Parallel Sympatric Divergence Driven by Disruptive Selection Acting on a Magic Temporal Isolation Trait in a Wild Annual Fish

Abstract

Sympatric speciation has long been of key interest among biologists, investigating how selection drives speciation in the absence of geographic isolation. However, the evolutionary trajectories and genetic architectures that underlie sympatric ecological divergence remain poorly understood. For the annual fish, Neosalanx brevirostris, from lakes in the Yangtze River basin, two sympatric ecotypes exhibit differences in reproductive season, with one breeding in spring and the other in autumn. Reproductive timing is considered a 'magic trait' in sympatric speciation, as it is both ecologically relevant and facilitates assortative mating. Using population genomic approaches, we investigated the genetic architecture of the adaptive sympatric divergence in reproductive season and the evolutionary forces driving this divergence by comparing two breeding ecotype pairs from two lakes and their ancestral anadromous population. Population genetic structure results provided strong evidence that sympatric ecological divergence has evolved independently and repeatedly in both lakes. Furthermore, we identified a set of genome-wide candidate adaptive SNPs, which were present as standing genetic variations in ancestral population with high frequencies, and changes of allele frequency support that disruptive natural selection, induced by intensive resource competition, drove the reproductive season divergence.
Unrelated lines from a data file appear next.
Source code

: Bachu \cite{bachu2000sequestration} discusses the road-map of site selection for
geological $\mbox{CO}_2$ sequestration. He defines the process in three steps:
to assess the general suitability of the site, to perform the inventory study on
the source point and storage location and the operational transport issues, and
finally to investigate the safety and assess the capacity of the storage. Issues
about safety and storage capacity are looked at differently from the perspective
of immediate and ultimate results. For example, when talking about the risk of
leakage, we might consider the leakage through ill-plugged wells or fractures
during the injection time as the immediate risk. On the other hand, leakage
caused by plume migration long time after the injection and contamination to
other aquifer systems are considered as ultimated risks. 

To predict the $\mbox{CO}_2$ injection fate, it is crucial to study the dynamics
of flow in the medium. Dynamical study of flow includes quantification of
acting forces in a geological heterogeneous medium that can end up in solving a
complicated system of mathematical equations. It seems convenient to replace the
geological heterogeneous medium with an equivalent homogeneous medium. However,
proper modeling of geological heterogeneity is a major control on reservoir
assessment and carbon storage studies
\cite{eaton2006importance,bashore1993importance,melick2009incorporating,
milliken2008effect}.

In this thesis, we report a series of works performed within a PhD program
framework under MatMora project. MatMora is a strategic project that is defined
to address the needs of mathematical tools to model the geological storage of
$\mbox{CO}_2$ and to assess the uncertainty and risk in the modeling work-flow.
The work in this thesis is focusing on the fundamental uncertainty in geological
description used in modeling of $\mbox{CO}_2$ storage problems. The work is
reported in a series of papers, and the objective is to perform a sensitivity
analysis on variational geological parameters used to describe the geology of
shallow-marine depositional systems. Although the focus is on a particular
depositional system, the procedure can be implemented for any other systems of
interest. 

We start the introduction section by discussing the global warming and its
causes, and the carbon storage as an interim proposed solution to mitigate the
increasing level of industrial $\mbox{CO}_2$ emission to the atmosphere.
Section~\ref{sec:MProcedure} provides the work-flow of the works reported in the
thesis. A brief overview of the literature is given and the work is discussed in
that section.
These adaptive SNPs were involved in various biological functions pertinent to reproductive timing, including photosensory, circadian entrainment, temperature sensing, and hormone signalling, highlighting the complex genetic architecture underlying reproductive seasonality. These findings provide valuable insights into the evolutionary trajectories and genetic architecture in the early stages of sympatric ecological divergence and speciation.

Keywords: disruptive selection; magic trait; seasonal reproduction; standing genetic variation; sympatric divergence.